Splits `text` into sentences, trimming trailing whitespace by default.

### Arguments

* `text` is a UTF-8 string.

### Options

* `:trim` — `true` (default) trims leading and trailing whitespace
  from each sentence. `false` preserves the raw Unicode-segmentation
  output where the trailing whitespace before the next sentence is
  attached to the preceding sentence.

* `:locale` — a BCP-47 locale string. When given, locale-specific
  sentence break rules from CLDR are applied. Also enables CLDR's
  abbreviation suppression list (see `:suppressions`).
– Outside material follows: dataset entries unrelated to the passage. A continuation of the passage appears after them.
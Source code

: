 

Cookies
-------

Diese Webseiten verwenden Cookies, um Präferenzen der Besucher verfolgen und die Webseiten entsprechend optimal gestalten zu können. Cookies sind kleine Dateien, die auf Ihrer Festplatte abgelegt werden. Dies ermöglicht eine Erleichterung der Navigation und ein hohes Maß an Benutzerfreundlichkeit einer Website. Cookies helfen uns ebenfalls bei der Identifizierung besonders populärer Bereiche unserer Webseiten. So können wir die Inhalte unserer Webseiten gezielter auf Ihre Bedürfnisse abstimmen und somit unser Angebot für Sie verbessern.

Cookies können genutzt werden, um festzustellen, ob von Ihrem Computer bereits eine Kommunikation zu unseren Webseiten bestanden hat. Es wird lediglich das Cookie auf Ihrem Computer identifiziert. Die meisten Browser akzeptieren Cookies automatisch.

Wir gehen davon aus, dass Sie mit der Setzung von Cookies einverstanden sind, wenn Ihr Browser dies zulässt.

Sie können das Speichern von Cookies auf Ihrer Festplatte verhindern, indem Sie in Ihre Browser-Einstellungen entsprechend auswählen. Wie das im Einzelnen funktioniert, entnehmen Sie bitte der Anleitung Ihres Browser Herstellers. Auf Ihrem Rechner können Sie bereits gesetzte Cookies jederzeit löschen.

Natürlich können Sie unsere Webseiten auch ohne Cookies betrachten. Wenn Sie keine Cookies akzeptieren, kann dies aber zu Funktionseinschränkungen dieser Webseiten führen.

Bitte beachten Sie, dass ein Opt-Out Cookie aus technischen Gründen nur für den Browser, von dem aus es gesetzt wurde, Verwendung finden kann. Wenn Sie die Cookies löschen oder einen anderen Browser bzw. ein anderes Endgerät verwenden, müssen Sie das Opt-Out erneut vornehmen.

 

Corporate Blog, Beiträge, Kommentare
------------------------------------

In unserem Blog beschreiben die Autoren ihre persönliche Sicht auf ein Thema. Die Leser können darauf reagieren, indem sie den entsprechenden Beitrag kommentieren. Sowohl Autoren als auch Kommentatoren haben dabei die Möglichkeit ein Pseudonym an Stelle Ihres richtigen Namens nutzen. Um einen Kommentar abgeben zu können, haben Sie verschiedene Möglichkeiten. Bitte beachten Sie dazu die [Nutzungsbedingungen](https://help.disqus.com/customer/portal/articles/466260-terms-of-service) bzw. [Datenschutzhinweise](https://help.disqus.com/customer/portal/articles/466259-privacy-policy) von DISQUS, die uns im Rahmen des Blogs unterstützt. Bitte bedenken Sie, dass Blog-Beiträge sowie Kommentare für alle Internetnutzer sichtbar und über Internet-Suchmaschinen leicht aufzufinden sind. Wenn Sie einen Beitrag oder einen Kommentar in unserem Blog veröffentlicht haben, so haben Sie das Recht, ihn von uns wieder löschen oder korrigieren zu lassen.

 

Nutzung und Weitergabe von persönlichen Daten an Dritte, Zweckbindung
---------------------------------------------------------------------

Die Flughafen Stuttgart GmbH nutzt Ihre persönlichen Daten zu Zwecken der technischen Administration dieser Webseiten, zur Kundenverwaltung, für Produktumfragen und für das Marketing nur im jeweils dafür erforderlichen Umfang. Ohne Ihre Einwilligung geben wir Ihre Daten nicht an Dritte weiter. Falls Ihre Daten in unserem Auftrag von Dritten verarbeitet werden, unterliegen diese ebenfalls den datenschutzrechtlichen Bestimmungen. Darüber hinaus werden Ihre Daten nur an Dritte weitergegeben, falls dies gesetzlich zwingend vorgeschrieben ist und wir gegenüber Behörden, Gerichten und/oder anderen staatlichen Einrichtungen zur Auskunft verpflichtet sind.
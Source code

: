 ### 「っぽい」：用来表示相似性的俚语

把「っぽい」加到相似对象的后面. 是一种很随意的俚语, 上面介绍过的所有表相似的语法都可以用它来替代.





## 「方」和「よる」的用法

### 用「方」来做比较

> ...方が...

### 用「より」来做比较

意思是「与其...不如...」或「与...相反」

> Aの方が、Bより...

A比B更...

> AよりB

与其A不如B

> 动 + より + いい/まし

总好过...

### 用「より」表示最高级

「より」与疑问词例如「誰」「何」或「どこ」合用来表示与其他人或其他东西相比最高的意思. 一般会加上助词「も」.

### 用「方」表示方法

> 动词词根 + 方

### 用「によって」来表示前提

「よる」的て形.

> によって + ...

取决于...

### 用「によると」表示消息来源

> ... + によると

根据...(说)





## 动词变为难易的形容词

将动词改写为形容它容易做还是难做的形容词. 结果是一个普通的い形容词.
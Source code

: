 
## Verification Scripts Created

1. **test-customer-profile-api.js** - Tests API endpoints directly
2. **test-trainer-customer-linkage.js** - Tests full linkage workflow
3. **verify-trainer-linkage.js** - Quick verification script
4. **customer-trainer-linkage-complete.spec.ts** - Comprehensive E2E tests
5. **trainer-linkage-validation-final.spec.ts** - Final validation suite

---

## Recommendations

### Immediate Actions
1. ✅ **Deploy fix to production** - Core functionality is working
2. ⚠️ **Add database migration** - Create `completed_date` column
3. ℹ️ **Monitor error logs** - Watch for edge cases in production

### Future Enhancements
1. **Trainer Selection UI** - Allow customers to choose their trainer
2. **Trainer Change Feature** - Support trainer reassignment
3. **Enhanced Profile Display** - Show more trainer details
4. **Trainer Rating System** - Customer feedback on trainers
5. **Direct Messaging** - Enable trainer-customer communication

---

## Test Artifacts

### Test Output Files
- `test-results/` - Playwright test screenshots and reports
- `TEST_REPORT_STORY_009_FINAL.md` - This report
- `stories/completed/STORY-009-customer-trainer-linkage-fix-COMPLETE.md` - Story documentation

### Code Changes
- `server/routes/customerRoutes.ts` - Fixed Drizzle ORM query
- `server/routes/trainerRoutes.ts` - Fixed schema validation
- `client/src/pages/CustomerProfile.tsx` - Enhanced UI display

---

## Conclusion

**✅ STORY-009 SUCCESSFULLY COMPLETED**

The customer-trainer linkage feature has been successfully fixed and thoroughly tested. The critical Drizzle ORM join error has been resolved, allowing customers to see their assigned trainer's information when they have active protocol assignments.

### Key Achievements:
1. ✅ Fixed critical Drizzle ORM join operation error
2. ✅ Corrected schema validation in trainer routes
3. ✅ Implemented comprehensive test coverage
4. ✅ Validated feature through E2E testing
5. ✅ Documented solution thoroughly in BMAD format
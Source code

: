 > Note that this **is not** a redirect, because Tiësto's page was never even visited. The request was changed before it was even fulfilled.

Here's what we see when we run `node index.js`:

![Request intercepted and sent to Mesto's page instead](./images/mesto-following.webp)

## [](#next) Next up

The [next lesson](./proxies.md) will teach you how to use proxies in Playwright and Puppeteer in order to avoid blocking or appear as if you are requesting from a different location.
* `:suppressions` — `true` (default) applies CLDR's per-locale
  abbreviation suppression list, which prevents common forms like
  `"i.e."` and `"e.g."` from being treated as sentence terminators.
  Has no effect when `:locale` is not set.

### Returns

* A list of strings.

### Examples

    iex> Text.Segment.sentences("Hello, world! How are you?")
    ["Hello, world!", "How are you?"]

    iex> Text.Segment.sentences("First. Second! Third? Yes.")
    ["First.", "Second!", "Third?", "Yes."]

    iex> Text.Segment.sentences("Hello, world! How are you?", trim: false)
    ["Hello, world! ", "How are you?"]

    iex> Text.Segment.sentences("He used i.e. and e.g. in his memo. Then stopped.", locale: "en")
    ["He used i.e. and e.g. in his memo.", "Then stopped."]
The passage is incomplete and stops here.